厳密な精神医学理論の背景が存在するわけでもなければ主として医療知識に基づくわけでもない、ゲームプレイヤーおよびゲーム評論によるヒロイン分析法によって作られたキャラクター類型であるが、パラフィリア(性的倒錯)や躁鬱状態に陥った状態で描かれることが多い。正常な状態からヤンデレ化することを「病み化」、「闇化」、「黒化」などともいう。好意を持つ、あるいは交際相手への愛情表現の異常な度合いがファンの間で好まれる。

ただし、定義は流動的で語の使用者によって意味が異なることも多い[4]。例えば、 『にゅーあきば.こむ』では「心を病んだヒロインへの萌え属性」としており[5]、『ケータイ Watch』では「精神的に病んでいるかのようにデレデレしてしまうキャラクターのこと」としている[6]境界性パーソナリティ障害を思わせる面があると指摘されることもある[7]。 相手のことが好きすぎて殺してまでも手に入れようとする思考。

歴史、考察[編集]

ヤンデレという語が知られるようになったのは2005年に発売されたアダルトゲームSchool Days』および同年に放送されたテレビアニメSHUFFLE!』がきっかけであるとされている[8]。その後、ヤンデレのキャラクターが登場する漫画やアニメ、ゲームが注目され、ブームとなった[8]。ただ、ヤンデレという言葉ができる以前から、『ダイヤモンドは砕けない』(1992年)の山岸由花子や、『きみとぼくの壊れた世界』(2003年)の櫃内夜月のように、それに当てはまるようなキャラは複数存在したが、萌え属性の一種として評論などで言及されることはなかった。

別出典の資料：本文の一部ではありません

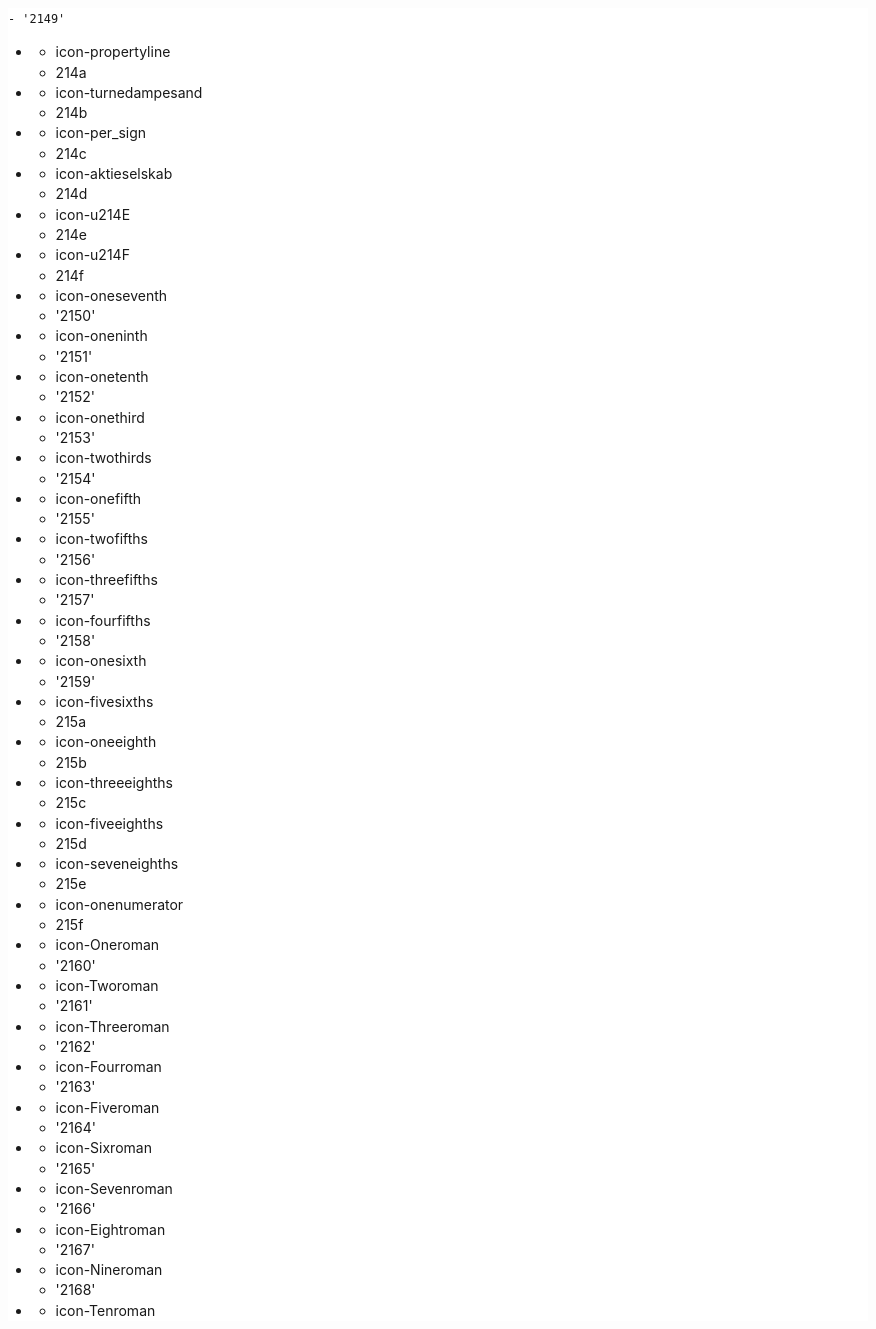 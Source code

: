     - '2149'
  - - icon-propertyline
    - 214a
  - - icon-turnedampesand
    - 214b
  - - icon-per_sign
    - 214c
  - - icon-aktieselskab
    - 214d
  - - icon-u214E
    - 214e
  - - icon-u214F
    - 214f
  - - icon-oneseventh
    - '2150'
  - - icon-oneninth
    - '2151'
  - - icon-onetenth
    - '2152'
  - - icon-onethird
    - '2153'
  - - icon-twothirds
    - '2154'
  - - icon-onefifth
    - '2155'
  - - icon-twofifths
    - '2156'
  - - icon-threefifths
    - '2157'
  - - icon-fourfifths
    - '2158'
  - - icon-onesixth
    - '2159'
  - - icon-fivesixths
    - 215a
  - - icon-oneeighth
    - 215b
  - - icon-threeeighths
    - 215c
  - - icon-fiveeighths
    - 215d
  - - icon-seveneighths
    - 215e
  - - icon-onenumerator
    - 215f
  - - icon-Oneroman
    - '2160'
  - - icon-Tworoman
    - '2161'
  - - icon-Threeroman
    - '2162'
  - - icon-Fourroman
    - '2163'
  - - icon-Fiveroman
    - '2164'
  - - icon-Sixroman
    - '2165'
  - - icon-Sevenroman
    - '2166'
  - - icon-Eightroman
    - '2167'
  - - icon-Nineroman
    - '2168'
  - - icon-Tenroman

『School Days』を制作したオーバーフローの代表・メイザーズぬまきちは、ヤンデレの流行について「自分に対する一途さや寄せられる好意をより強く求めたい感じたいというあらわれの1つ」であると述べている[9]。また、メインヒロインの1人である桂言葉がヤンデレキャラと呼ばれていることに対しては、「ヤンデレというものを狙っていたわけではないので、『しめしめ、やった』というよりも、ありがたい授かりものという感覚ではあります」と述べている[10]。また、キャラクターのビジュアル面での要素が飽和状態になっていることを指摘した上で、「ツンデレ・ヤンデレは外面から内面の時代になったあらわれ」であるとしている[11]

ただし、『SHUFFLE!』については原作ゲームにヒロインのヤンデレ化が存在しないことから、声優や原作ゲーム会社のスタッフがテレビアニメ版を疑問視するコメントを述べており、メディアミックス展開での「黒化」の一例として取り上げられることもある。

脚注[編集]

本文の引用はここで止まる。